Chicken Marengo Recipe - Scottish Foods Recipes

Breaking

victor ads

BANNER 728X90

Monday 14 September 2009

Chicken Marengo Recipe


Marengo, Marengoo? I actually remember someone once saying, “This lemon Merangoo pie is delish!” Well no pie today...


There are a number of dishes that have come to be named after events or persons of the Napoleonic Wars, including the Napoleon puff pastry desert and beef Wellington. Unique amongst these is Chicken Marengo, as this is the only one that is said to have been cooked or created on the battlefield after Napoleons victory at the Battle of Marengo on the 14th of June 1800.


The tale goes that Napoleons personal cook (I don’t know if you can really call them chefs on a battlefield that sounds kind of wrong. Try the sausage it’s made of people!) made this up after the battle. Napoleon wanted a victory dinner (Slow down there short stuff) and sent the soldiers that still had most of their limbs attached to go foraging (Read ransack and burn peasant cottages) for food. They had apparently either lost the supply wagons or the contents were scattered over a three square kilometer area that was now rather full of ravens. That part is never quite explained, but it is always the same isn’t it? You head into battle with a bagged lunch and then some ba$tard steals it out of the breakroom fridge between your coffee break and your lunchtime.
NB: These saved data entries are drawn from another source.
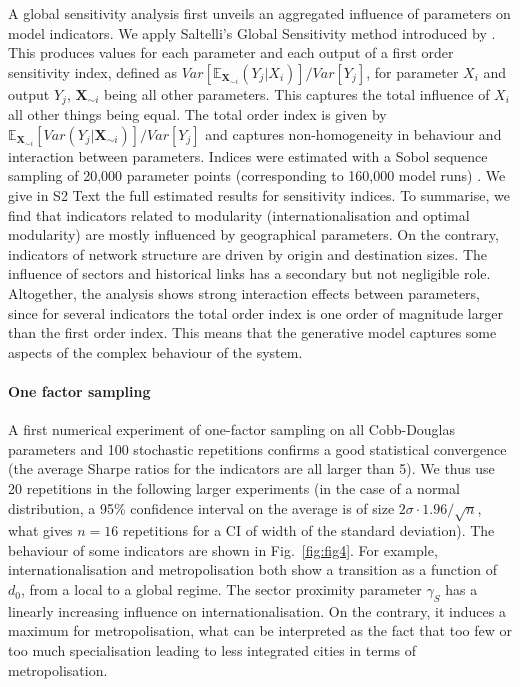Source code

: \documentclass[10pt,letterpaper]{article}
\begin{document}
A global sensitivity analysis first unveils an aggregated influence of parameters on model indicators. We apply Saltelli's Global Sensitivity method introduced by \cite{saltelli2008global}. This produces values for each parameter and each output of a first order sensitivity index, defined as $Var\left[\mathbb{E}_{\mathbf{X}_{\sim i}}\left(Y_j | X_i\right)\right] / Var\left[Y_j\right]$, for parameter $X_i$ and output $Y_j$, $\mathbf{X}_{\sim i}$ being all other parameters. This captures the total influence of $X_i$ all other things being equal. The total order index is given by $\mathbb{E}_{\mathbf{X}_{\sim i}} \left[Var(Y_j | \mathbf{X}_{\sim i})\right] / Var\left[Y_j\right]$ and captures non-homogeneity in behaviour and interaction between parameters. Indices were estimated with a Sobol sequence sampling of 20,000 parameter points (corresponding to 160,000 model runs) \cite{saltelli2010variance}. We give in S2 Text the full estimated results for sensitivity indices. To summarise, we find that indicators related to modularity (internationalisation and optimal modularity) are mostly influenced by geographical parameters. On the contrary, indicators of network structure are driven by origin and destination sizes. The influence of sectors and historical links has a secondary but not negligible role. Altogether, the analysis shows strong interaction effects between parameters, since for several indicators the total order index is one order of magnitude larger than the first order index. This means that the generative model captures some aspects of the complex behaviour of the system.



\paragraph{One factor sampling}

A first numerical experiment of one-factor sampling on all Cobb-Douglas parameters and 100 stochastic repetitions confirms a good statistical convergence (the average Sharpe ratios for the indicators are all larger than 5). We thus use 20 repetitions in the following larger experiments (in the case of a normal distribution, a 95\% confidence interval on the average is of size $2\sigma \cdot 1.96 / \sqrt{n}$, what gives $n=16$ repetitions for a CI of width of the standard deviation). The behaviour of some indicators are shown in Fig.~\ref{fig:fig4}. For example, internationalisation and metropolisation both show a transition as a function of $d_0$, from a local to a global regime. The sector proximity parameter $\gamma_S$ has a linearly increasing influence on internationalisation. On the contrary, it induces a maximum for metropolisation, what can be interpreted as the fact that too few or too much specialisation leading to less integrated cities in terms of metropolisation.
\end{document}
They came up with some mushrooms, a raggedy chicken, some parsley, onions, crawfish (Shrimp are most often used these days), a couple of mushy tomatoes, and an egg.


Using some of the soon to be emperors private stock of wine (or cognac sources differ, soldiers didn’t have boots, but he had wine? You know that Napoleon went through a bottle of Millefleurs Cologne Every day? Stinky little Corsican shor@r$e... I digress) and his best inventive thoughts the cook threw together the chicken, wine or cognac, the onions, the garlic and the mushrooms, let it simmer with the tomatoes, and then tossed in the crayfish and placed a fried egg on top.
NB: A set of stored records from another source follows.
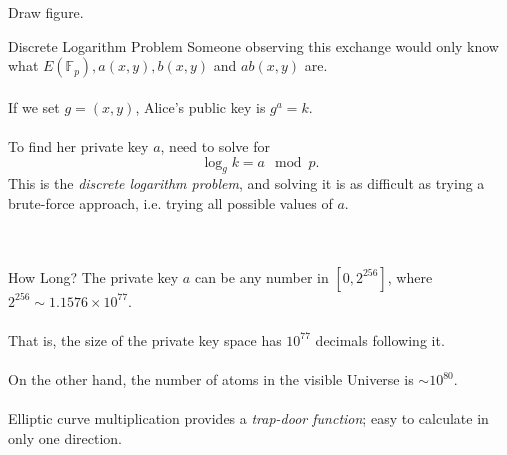 \documentclass{beamer}
\begin{document}
\begin{frame}
	Draw figure.
\end{frame}

\begin{frame}[t]{Discrete Logarithm Problem}
	Someone observing this exchange would only know what $E(\mathbb{F}_{p}), a(x,y), b(x,y)$ and $ab(x,y)$ are. \\~\\
	
	If we set $g = (x,y)$, Alice's public key is $g^{a} = k$. \\~\\
	
	To find her private key $a$, need to solve for
	$$
		\log_{g}k = a \mod p.
	$$
	This is the \emph{discrete logarithm problem}, and solving it is as difficult as trying a brute-force approach, i.e. trying all possible values of $a$. \\~\\\
		
\end{frame}

\begin{frame}[t]{How Long?}
	The private key $a$ can be any number in $[0,2^{256}]$, where $2^{256} \sim 1.1576 \times 10^{77}$. \\~\\
	
	That is, the size of the private key space has $10^{77}$ decimals following it. \\~\\
	
	On the other hand, the number of atoms in the visible Universe is $\sim 10^{80}$. \\~\\
	
	Elliptic curve multiplication provides a \emph{trap-door function}; easy to calculate in only one direction. \\~\\	
\end{frame}

\begin{frame}
	
\end{frame}
\end{document}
Here is my version, based off Escoffier’s 1895 version without egg or cognac. You can if you wish add eggs by all means do so.


Ingredients:


1 Onion Minced

1 Clove of Garlic Minced

3 Tablespoons of olive oil

4 Chicken breasts Sliced into thick slices

¾ Cup of White wine

½ Cup of chicken stock

2 Tablespoons of tomato paste

3 Chopped tomatoes or 1 cup canned diced tomatoes

½ Pound of mushrooms (Halved if small, quartered if small)
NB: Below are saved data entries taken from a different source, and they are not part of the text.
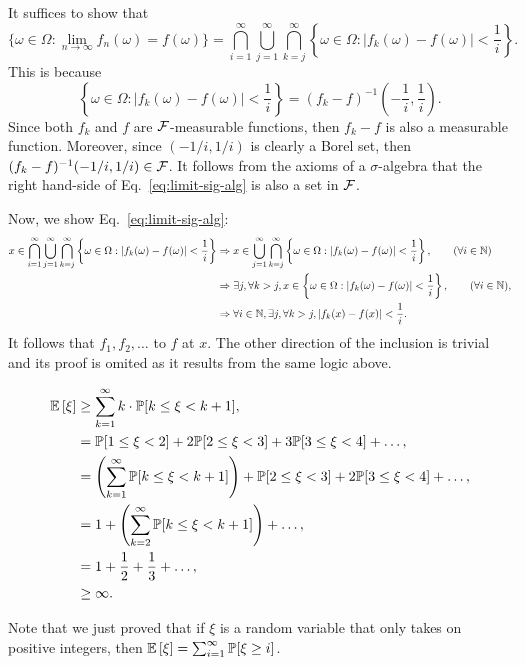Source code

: \begin{problem}{1}
\end{problem}
\begin{solution}
    It suffices to show that 
    \begin{equation}\label{eq:limit-sig-alg}
        \{\omega \in \Omega: \lim_{n\to\infty} f_n(\omega) = f(\omega)\} = \bigcap_{i=1}^\infty \bigcup_{j=1}^\infty \bigcap_{k=j}^\infty \left\{\omega \in \Omega : |f_k(\omega) - f(\omega)| < \frac{1}{i}\right\}.
    \end{equation}
    This is because
    \[
        \left\{\omega \in \Omega : |f_k(\omega) - f(\omega)| < \frac{1}{i}\right\} =  (f_k - f)^{-1}\left(-\frac{1}{i},\frac{1}{i}\right).
    \]
    Since both $f_k$ and $f$ are $\mathcal{F}$-measurable functions, then $f_k - f$ is also a measurable function. Moreover, since $(-1/i, 1/i)$ is clearly a Borel set, then $(f_k - f)^{-1}(-1/i, 1/i) \in \mathcal{F}$. It follows from the axioms of a $\sigma$-algebra that the right hand-side of Eq.~\ref{eq:limit-sig-alg} is also a set in $\mathcal{F}$. 

    Now, we show Eq.~\ref{eq:limit-sig-alg}:
    \begin{align*}
        x \in \bigcap_{i=1}^\infty \bigcup_{j=1}^\infty \bigcap_{k=j}^\infty \left\{\omega \in \Omega : |f_k(\omega) - f(\omega)| < \frac{1}{i}\right\} &\Rightarrow x \in \bigcup_{j=1}^\infty\bigcap_{k=j}^\infty \left\{\omega \in \Omega : |f_k(\omega) - f(\omega)| <  \frac{1}{i}\right\}, \tag{$\forall i \in \N$} \\
        &\Rightarrow \exists j, \forall k > j, x\in \left\{\omega \in \Omega : |f_k(\omega) - f(\omega)| <  \frac{1}{i}\right\}, \tag{$\forall i \in \N$}, \\
        &\Rightarrow \forall i \in \N, \exists j, \forall k > j, |f_k(x) - f(x)| < \frac{1}{i}.
    \end{align*}
    It follows that $f_1,f_2,\ldots$ to $f$ at $x$. The other direction of the inclusion is trivial and its proof is omited as it results from the same logic above.
\end{solution}

\begin{problem}{2}
\end{problem}
\begin{solution}
    \begin{align*}
        \mathbb{E}\left[\xi\right] &\geq \sum_{k=1}^\infty k\cdot \mathbb{P}[k \leq \xi < k + 1], \\
        &= \mathbb{P}[1 \leq \xi < 2] + 2\mathbb{P}[2 \leq \xi < 3] + 3\mathbb{P}[3 \leq \xi < 4] + \ldots, \\
        &= \left(\sum_{k=1}^\infty \mathbb{P}[k \leq \xi < k+1]\right) + \mathbb{P}[2\leq \xi < 3] + 2\mathbb{P}[3 \leq \xi < 4] + \ldots, \\
        &= 1 + \left(\sum_{k=2}^\infty \mathbb{P}[k \leq \xi < k+1]\right) + \ldots, \\
        &= 1 + \frac{1}{2} + \frac{1}{3} + \ldots, \\
        &\geq \infty.
    \end{align*}
\end{solution}
Note that we just proved that if $\xi$ is a random variable that only takes on positive integers, then $\mathbb{E}\left[\xi\right] = \sum_{i=1}^\infty \mathbb{P}[\xi \geq i]$.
3 Tablespoons of parsley chopped

½ Cups of medium large raw shrimp peeled and deveined

Pinch of sugar if needed

Tarragon if desired


Method:


Heat the olive oil in a heavy bottomed skillet. Sauté the onion and garlic till transparent. Push the onions to the side and add the chicken breasts cook for a couple of minutes till just browned. Add the wine and scrape up any bits that have stuck to the bottom of the pan. Then add the stock and the tomato paste, stir to blend in with the chicken and the onions. Cook covered for ten minutes, add the tomatoes and mushrooms, continue cooking for a further ten to fifteen minutes covered till sauce is slightly thickened and chicken is cooked though. Uncover add the shrimp and cook five minutes further uncovered, sauce should be fairly thick, if not add a teaspoon of cornstarch mixed with a tablespoon of water, stir well till nice and thick. Tastes for seasoning, if needed to counteract acidity add a pinch of sugar.


To serve this? Well I like plain rice or a simple risotto. For a fairly impressive family platter: Place cooked risotto in a ring around the center of a large oval platter, fill the center with Chicken Marengo, and sprinkle with chopped flat leaf parsley.


For a wine? Well this is a puzzler, with both tomato and poultry? A Beaujolais or Riesling is overpowered duct taped and left in a supermarket parking lot as a warning to others. A heavier red such as a pinot noir or Chianti becomes the abductor and overpowers the Marengo, holding it for ransom until the palate can be cleansed. For this dish a not too heady Merlot or Claret-Merlot will actually accentuate the flavors in the dish.

Though again, it is all about enjoyment so if you want to serve a decanted bum-jug of E&J do it, it’s your liver.